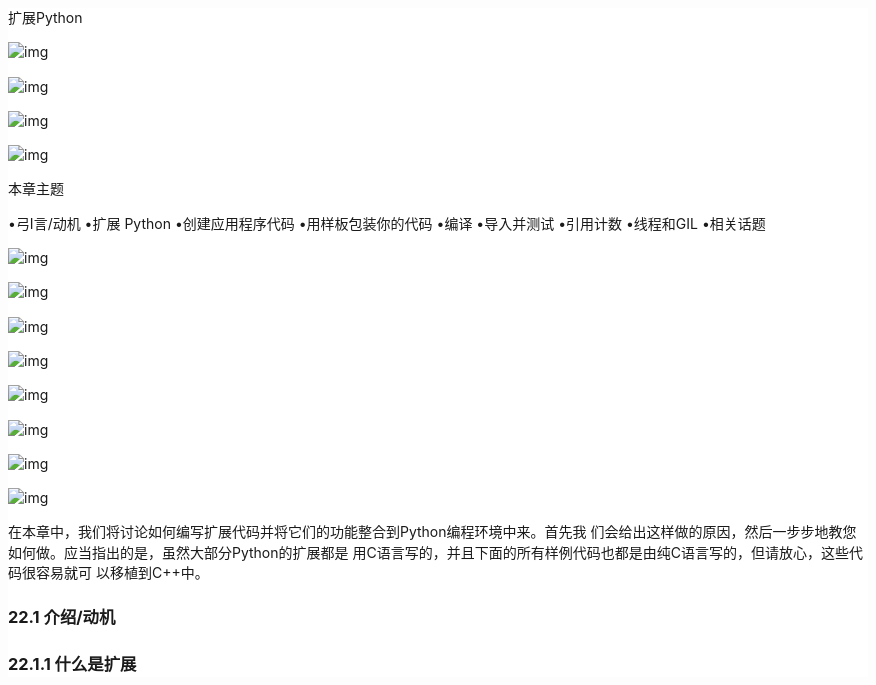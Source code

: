 扩展Python

![img](07Python38c3160b-3163.jpg)



![img](07Python38c3160b-3164.jpg)



![img](07Python38c3160b-3165.jpg)



![img](07Python38c3160b-3166.jpg)



本章主题

•弓I言/动机 •扩展 Python •创建应用程序代码 •用样板包装你的代码 •编译 •导入并测试 •引用计数 •线程和GIL •相关话题

![img](07Python38c3160b-3167.jpg)



![img](07Python38c3160b-3168.jpg)



![img](07Python38c3160b-3169.jpg)



![img](07Python38c3160b-3170.jpg)



![img](07Python38c3160b-3171.jpg)



![img](07Python38c3160b-3172.jpg)



![img](07Python38c3160b-3173.jpg)



![img](07Python38c3160b-3174.png)



在本章中，我们将讨论如何编写扩展代码并将它们的功能整合到Python编程环境中来。首先我 们会给出这样做的原因，然后一步步地教您如何做。应当指出的是，虽然大部分Python的扩展都是 用C语言写的，并且下面的所有样例代码也都是由纯C语言写的，但请放心，这些代码很容易就可 以移植到C++中。

### 22.1 介绍/动机

### 22.1.1 什么是扩展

◆ ◆ ◆ ◆ ◆

- ACTIVITY -
Return all of the entries exactly as written, but drop any pictures they hold.

- RESULT FOR THIS TASK -
Source code

: 扩展Python

![img](07Python38c3160b-3163.jpg)



![img](07Python38c3160b-3164.jpg)



![img](07Python38c3160b-3165.jpg)



![img](07Python38c3160b-3166.jpg)



本章主题

•弓I言/动机 •扩展 Python •创建应用程序代码 •用样板包装你的代码 •编译 •导入并测试 •引用计数 •线程和GIL •相关话题

![img](07Python38c3160b-3167.jpg)



![img](07Python38c3160b-3168.jpg)



![img](07Python38c3160b-3169.jpg)



![img](07Python38c3160b-3170.jpg)



![img](07Python38c3160b-3171.jpg)



![img](07Python38c3160b-3172.jpg)



![img](07Python38c3160b-3173.jpg)



![img](07Python38c3160b-3174.png)



在本章中，我们将讨论如何编写扩展代码并将它们的功能整合到Python编程环境中来。首先我 们会给出这样做的原因，然后一步步地教您如何做。应当指出的是，虽然大部分Python的扩展都是 用C语言写的，并且下面的所有样例代码也都是由纯C语言写的，但请放心，这些代码很容易就可 以移植到C++中。

### 22.1 介绍/动机

### 22.1.1 什么是扩展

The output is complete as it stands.